# Python session - 3.2

## Pandas DataFrames

https://swcarpentry.github.io/python-novice-gapminder/08-data-frames/

#### Questions
- How can I do statistical analysis of tabular data?

#### Objectives
- Select individual values from a Pandas dataframe.
- Select entire rows or entire columns from a dataframe.
- Select a subset of both rows and columns from a dataframe in a single operation.
- Select a subset of a dataframe by a single Boolean criterion.

#### First note about Pandas DataFrames/Series

A `DataFrame` is a collection of `Series`; The `DataFrame` is the way Pandas represents a table, and `Series` is the data-structure Pandas uses to represent a column.

Pandas is built on top of the Numpy library, which in practice means that most of the methods defined for Numpy's Arrays apply to Pandas' `Series`/`DataFrames`.

What makes Pandas so attractive is the powerful interface to access individual records of the table, proper handling of missing values, and relational-databases operations between `DataFrames`.

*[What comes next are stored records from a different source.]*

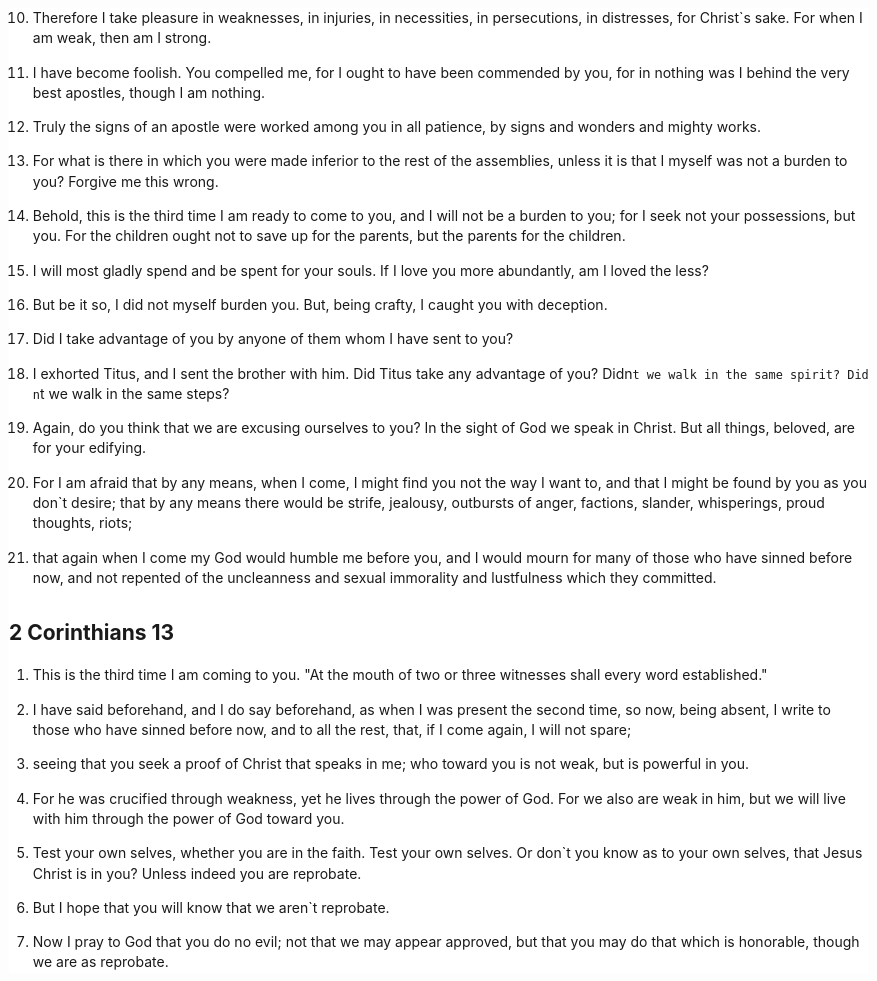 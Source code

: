 10. Therefore I take pleasure in weaknesses, in injuries, in necessities, in persecutions, in distresses, for Christ`s sake. For when I am weak, then am I strong.

11. I have become foolish. You compelled me, for I ought to have been commended by you, for in nothing was I behind the very best apostles, though I am nothing.

12. Truly the signs of an apostle were worked among you in all patience, by signs and wonders and mighty works.

13. For what is there in which you were made inferior to the rest of the assemblies, unless it is that I myself was not a burden to you? Forgive me this wrong.

14. Behold, this is the third time I am ready to come to you, and I will not be a burden to you; for I seek not your possessions, but you. For the children ought not to save up for the parents, but the parents for the children.

15. I will most gladly spend and be spent for your souls. If I love you more abundantly, am I loved the less?

16. But be it so, I did not myself burden you. But, being crafty, I caught you with deception.

17. Did I take advantage of you by anyone of them whom I have sent to you?

18. I exhorted Titus, and I sent the brother with him. Did Titus take any advantage of you? Didn`t we walk in the same spirit? Didn`t we walk in the same steps?

19. Again, do you think that we are excusing ourselves to you? In the sight of God we speak in Christ. But all things, beloved, are for your edifying.

20. For I am afraid that by any means, when I come, I might find you not the way I want to, and that I might be found by you as you don`t desire; that by any means there would be strife, jealousy, outbursts of anger, factions, slander, whisperings, proud thoughts, riots;

21. that again when I come my God would humble me before you, and I would mourn for many of those who have sinned before now, and not repented of the uncleanness and sexual immorality and lustfulness which they committed.

## 2 Corinthians 13

1. This is the third time I am coming to you. "At the mouth of two or three witnesses shall every word established."

2. I have said beforehand, and I do say beforehand, as when I was present the second time, so now, being absent, I write to those who have sinned before now, and to all the rest, that, if I come again, I will not spare;

3. seeing that you seek a proof of Christ that speaks in me; who toward you is not weak, but is powerful in you.

4. For he was crucified through weakness, yet he lives through the power of God. For we also are weak in him, but we will live with him through the power of God toward you.

5. Test your own selves, whether you are in the faith. Test your own selves. Or don`t you know as to your own selves, that Jesus Christ is in you? Unless indeed you are reprobate.

6. But I hope that you will know that we aren`t reprobate.

7. Now I pray to God that you do no evil; not that we may appear approved, but that you may do that which is honorable, though we are as reprobate.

#### Use `DataFrame.iloc[..., ...]` to select values by numerical index

Can specify location by numerical index analogously to 2D version of character selection in strings.

In [6]:
import pandas

#Hints:
#index_col='country'
#data.iloc[0, 0]

# read file, make 'country' as an index for the column
df = pandas.read_csv("data/gapminder_gdp_asia.csv", index_col = 'country')

# index of the indexes of the locations or rows: iloc
df.iloc[0, 1]

#similar to the columns, a list of indexes of rows can be passed
df.iloc[range(1,6)]

#the left side of , inside the square bracket is used for rows and right side is for column

# get value from the first cell
df.iloc[0, 0]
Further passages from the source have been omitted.